Split of functionality between servers and clients
How do we split the functionality between server and client code?
What are our metrics?
- Good Design
- Whether something "should" be on the server or client because of good decomposition
- Probably not terribly important.
- Library API
- Do not want to complicate the API and make the developer write more or trickier code
- Complicating the library is ok, just not the library API
- Latency
- Depends on what we're doing. Might increase.
- Throughput
- A net plus (that's why we're doing this)
- Scalability
- We only want to add servers if we run out of storage capacity.
- Security
- The client cannot be trusted
- Obviously we still need some authentication code on the client
- RAM
- We want servers to reserve as much memory as possible for holding data.
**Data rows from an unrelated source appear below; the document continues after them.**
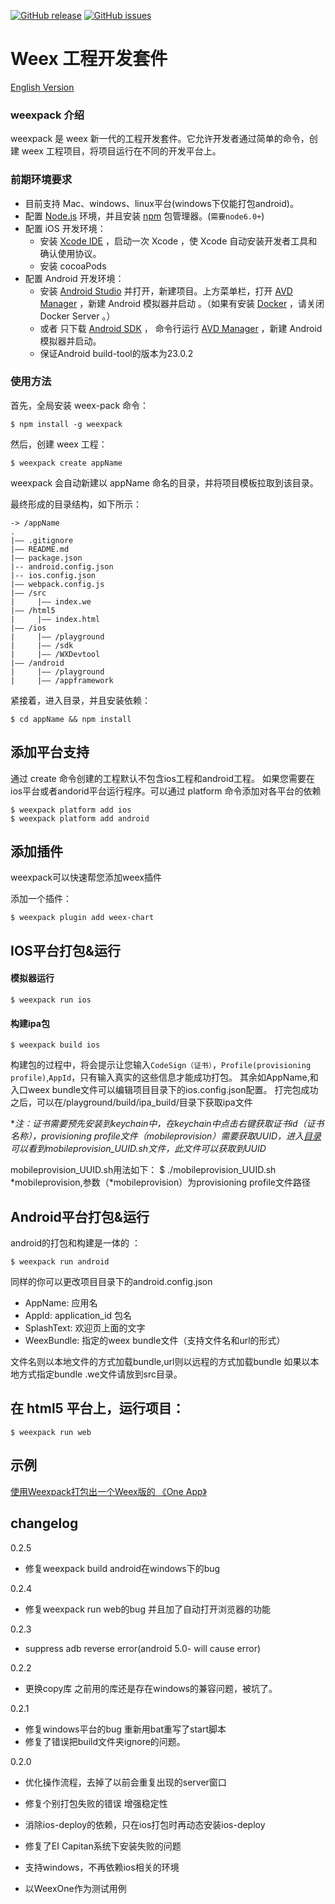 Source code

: [![GitHub release](https://img.shields.io/github/release/weexteam/weex-pack.svg)](https://github.com/weexteam/weex-pack/releases)  [![GitHub issues](https://img.shields.io/github/issues/weexteam/weex-pack.svg)](https://github.com/weexteam/weex-pack/issues)
# Weex 工程开发套件

[English Version](./README.en.md)

### weexpack 介绍
weexpack 是 weex 新一代的工程开发套件。它允许开发者通过简单的命令，创建 weex 工程项目，将项目运行在不同的开发平台上。

### 前期环境要求

 - 目前支持 Mac、windows、linux平台(windows下仅能打包android)。
 - 配置 [Node.js][1] 环境，并且安装 [npm][2] 包管理器。(`需要node6.0+`)
 - 配置 iOS 开发环境：
     - 安装 [Xcode IDE][3] ，启动一次 Xcode ，使 Xcode 自动安装开发者工具和确认使用协议。
     - 安装 cocoaPods
 - 配置 Android 开发环境：
    - 安装 [Android Studio][4] 并打开，新建项目。上方菜单栏，打开 [AVD Manager][5] ，新建 Android 模拟器并启动 。（如果有安装 [Docker][6] ，请关闭 Docker Server 。）
    - 或者 只下载 [Android SDK][7] ， 命令行运行 [AVD Manager][8] ，新建 Android 模拟器并启动。
    - 保证Android build-tool的版本为23.0.2

### 使用方法

首先，全局安装 weex-pack 命令：

    $ npm install -g weexpack

然后，创建 weex 工程：

    $ weexpack create appName

weexpack 会自动新建以 appName 命名的目录，并将项目模板拉取到该目录。

最终形成的目录结构，如下所示：

    -> /appName
    .
    |—— .gitignore
    |—— README.md
    |—— package.json
    |-- android.config.json
    |-- ios.config.json
    |—— webpack.config.js
    |—— /src
    |     |—— index.we
    |—— /html5
    |     |—— index.html
    |—— /ios
    |     |—— /playground
    |     |—— /sdk
    |     |—— /WXDevtool
    |—— /android
    |     |—— /playground
    |     |—— /appframework

紧接着，进入目录，并且安装依赖：

    $ cd appName && npm install


## 添加平台支持

通过 create 命令创建的工程默认不包含ios工程和android工程。 如果您需要在ios平台或者andorid平台运行程序。可以通过 platform 命令添加对各平台的依赖

    $ weexpack platform add ios
    $ weexpack platform add android
    
    
## 添加插件
    
 weexpack可以快速帮您添加weex插件
 
 添加一个插件： 
 
    $ weexpack plugin add weex-chart
    



## IOS平台打包&运行

#### 模拟器运行
    $ weexpack run ios
#### 构建ipa包
    $ weexpack build ios

构建包的过程中，将会提示让您输入`CodeSign（证书）`，`Profile(provisioning profile)`,`AppId`，只有输入真实的这些信息才能成功打包。
其余如AppName,和入口weex bundle文件可以编辑项目目录下的ios.config.json配置。
打完包成功之后，可以在/playground/build/ipa_build/目录下获取ipa文件

**注：证书需要预先安装到keychain中，在keychain中点击右键获取证书id（证书名称），provisioning profile文件（*mobileprovision）需要获取UUID，进入[目录](https://github.com/weexteam/weex-pack/tree/master/generator/ios) 可以看到mobileprovision_UUID.sh文件，此文件可以获取到UUID**

mobileprovision_UUID.sh用法如下：
$  ./mobileprovision_UUID.sh   \*mobileprovision,参数（\*mobileprovision）为provisioning profile文件路径

## Android平台打包&运行
android的打包和构建是一体的 ：

    $ weexpack run android

同样的你可以更改项目目录下的android.config.json

* AppName: 应用名
* AppId: application_id 包名
* SplashText: 欢迎页上面的文字
* WeexBundle: 指定的weex bundle文件（支持文件名和url的形式）


文件名则以本地文件的方式加载bundle,url则以远程的方式加载bundle
如果以本地方式指定bundle  .we文件请放到src目录。


## 在 html5 平台上，运行项目：

    $ weexpack run web

## 示例
[使用Weexpack打包出一个Weex版的 《One App》](https://github.com/weexteam/weex-pack/wiki/Create-Weex-One-App-with-Weexpack)


## changelog

0.2.5  
* 修复weexpack build android在windows下的bug

0.2.4
* 修复weexpack run web的bug 并且加了自动打开浏览器的功能

0.2.3
* suppress adb reverse error(android 5.0- will cause error)

0.2.2
* 更换copy库 之前用的库还是存在windows的兼容问题，被坑了。

0.2.1
* 修复windows平台的bug 重新用bat重写了start脚本
* 修复了错误把build文件夹ignore的问题。

0.2.0
* 优化操作流程，去掉了以前会重复出现的server窗口
* 修复个别打包失败的错误 增强稳定性
* 消除ios-deploy的依赖，只在ios打包时再动态安装ios-deploy
* 修复了EI Capitan系统下安装失败的问题
* 支持windows，不再依赖ios相关的环境
* 以WeexOne作为测试用例


  [1]: https://nodejs.org/
  [2]: https://www.npmjs.com/
  [3]: https://itunes.apple.com/us/app/xcode/id497799835?mt=12
  [4]: https://developer.android.com/studio/install.html
  [5]: https://developer.android.com/studio/run/managing-avds.html
  [6]: https://www.docker.com/
  [7]: https://developer.android.com/studio/releases/sdk-tools.html
  [8]: https://developer.android.com/studio/run/managing-avds.html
If certain tasks use too much memory, then that might not be acceptable.
- Remember, can't swap data to disk!
Questions
- Ratio of application servers to storage servers?
- What will be saturated? CPU? Network? Something else?
- We want to increase the load of whatever is not being utilized.
Client RAM
- Does it make sense for client machines to contribute their RAM?
- How much RAM does a client actually need?
- What is the cost savings of adding RAM to a client machine compared to buying a new server?
- Again, what is the bottle neck?
Types of features
- Accessing the data
- What level of queries will we allow?
- Simple operations (get, put) probably nothing interesting
- But what if you need to do something with the data, such as sort?
- Basically it comes down to "do we need to do computation on this data"?
- Are we willing to do trade-offs that increase network traffic?
- Also depends on whether the data needs to be in the same place (sort) or not (sum)
- Self-management
- Code that manages servers (moving data, crash recovery)
- How many cycles does this actually need? If not that many, then does it even matter?
- Probably security issues with this
- Indexing
- Ask John
- Who does the indexing? Client can probe index, or the server can
- Putting it on the client allows it to be more flexible.
- Data replication
- Probably makes more sense on the server (but I am not sure)
- Map reduce
- Is this done separately?
- If not, it's just a question of who's got the spare cycles
- Locking
John's stuff:
- RAMCloud is built on the notion of distribution:there will be many storage servers, and there will also be application servers. Not all of the functionality of the system will run on the storage servers.
- Wherever it can be done efficiently, we should try to offload functionality from the storage servers to the client machines: this will increase the scalability of the storage system.
- The RAMCloud system software can include a component that runs on the client machines, so we can choose whether to implement pieces of functionality on the client or on the servers.
- For example, consider an operation that collects data and sorts it:
- Of the data will almost certainly come from multiple storage servers.
- It would probably make sense to do the final merge on the client machine, not on a storage server: the RAMCloud client software identifies the desired data, fetches pieces from various servers, and merges them together into the final sorted result.
- It might not even make sense for the storage servers to do the initial sorts of the data fragments: just collect raw data and return it for sorting on the client machine.
- What is the right boundary between RAMCloud client software and server software?
- Things that absolutely must be done on servers:
- Anything that requires trust, such as access control. Particularly in a multi-tenant environment, the client can't be trusted.
- Locking (if it potentially impacts other client machines).